◆ Goal of the exercise:
Collect all lines containing the word "Coming" from the data.
==*==
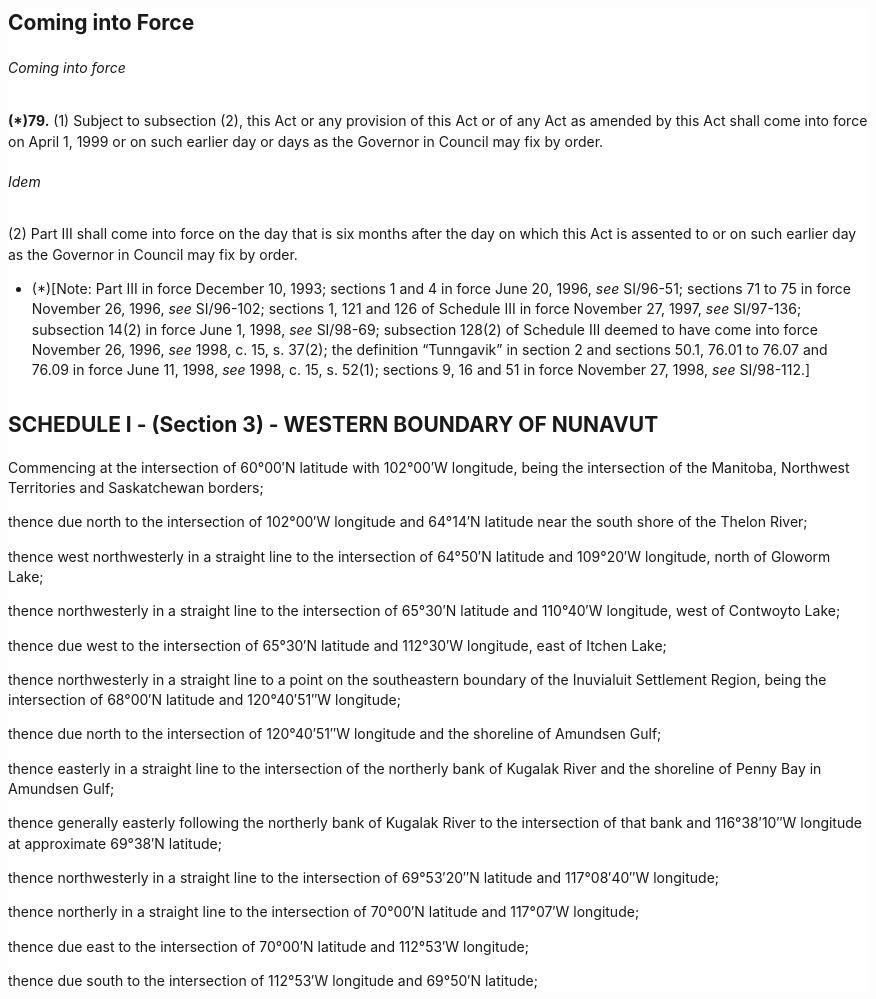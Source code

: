 ## Coming into Force

###### Coming into force

**(*)79.** (1) Subject to subsection (2), this Act or any provision of this Act or of any Act as amended by this Act shall come into force on April 1, 1999 or on such earlier day or days as the Governor in Council may fix by order.

###### Idem

(2) Part III shall come into force on the day that is six months after the day on which this Act is assented to or on such earlier day as the Governor in Council may fix by order.

  * (*)[Note: Part III in force December 10, 1993; sections 1 and 4 in force June 20, 1996, _see_ SI/96-51; sections 71 to 75 in force November 26, 1996, _see_ SI/96-102; sections 1, 121 and 126 of Schedule III in force November 27, 1997, _see_ SI/97-136; subsection 14(2) in force June 1, 1998, _see_ SI/98-69; subsection 128(2) of Schedule III deemed to have come into force November 26, 1996, _see_ 1998, c. 15, s. 37(2); the definition “Tunngavik” in section 2 and sections 50.1, 76.01 to 76.07 and 76.09 in force June 11, 1998, _see_ 1998, c. 15, s. 52(1); sections 9, 16 and 51 in force November 27, 1998, _see_ SI/98-112.]

## SCHEDULE I - (Section 3) - WESTERN BOUNDARY OF NUNAVUT

Commencing at the intersection of 60°00′N latitude with 102°00′W longitude, being the intersection of the Manitoba, Northwest Territories and Saskatchewan borders;

thence due north to the intersection of 102°00′W longitude and 64°14′N latitude near the south shore of the Thelon River;

thence west northwesterly in a straight line to the intersection of 64°50′N latitude and 109°20′W longitude, north of Gloworm Lake;

thence northwesterly in a straight line to the intersection of 65°30′N latitude and 110°40′W longitude, west of Contwoyto Lake;

thence due west to the intersection of 65°30′N latitude and 112°30′W longitude, east of Itchen Lake;

thence northwesterly in a straight line to a point on the southeastern boundary of the Inuvialuit Settlement Region, being the intersection of 68°00′N latitude and 120°40′51″W longitude;

thence due north to the intersection of 120°40′51″W longitude and the shoreline of Amundsen Gulf;

thence easterly in a straight line to the intersection of the northerly bank of Kugalak River and the shoreline of Penny Bay in Amundsen Gulf;

thence generally easterly following the northerly bank of Kugalak River to the intersection of that bank and 116°38′10″W longitude at approximate 69°38′N latitude;

thence northwesterly in a straight line to the intersection of 69°53′20″N latitude and 117°08′40″W longitude;

thence northerly in a straight line to the intersection of 70°00′N latitude and 117°07′W longitude;

thence due east to the intersection of 70°00′N latitude and 112°53′W longitude;

thence due south to the intersection of 112°53′W longitude and 69°50′N latitude;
==*==
◆ Task response:
: ## Coming into Force
###### Coming into force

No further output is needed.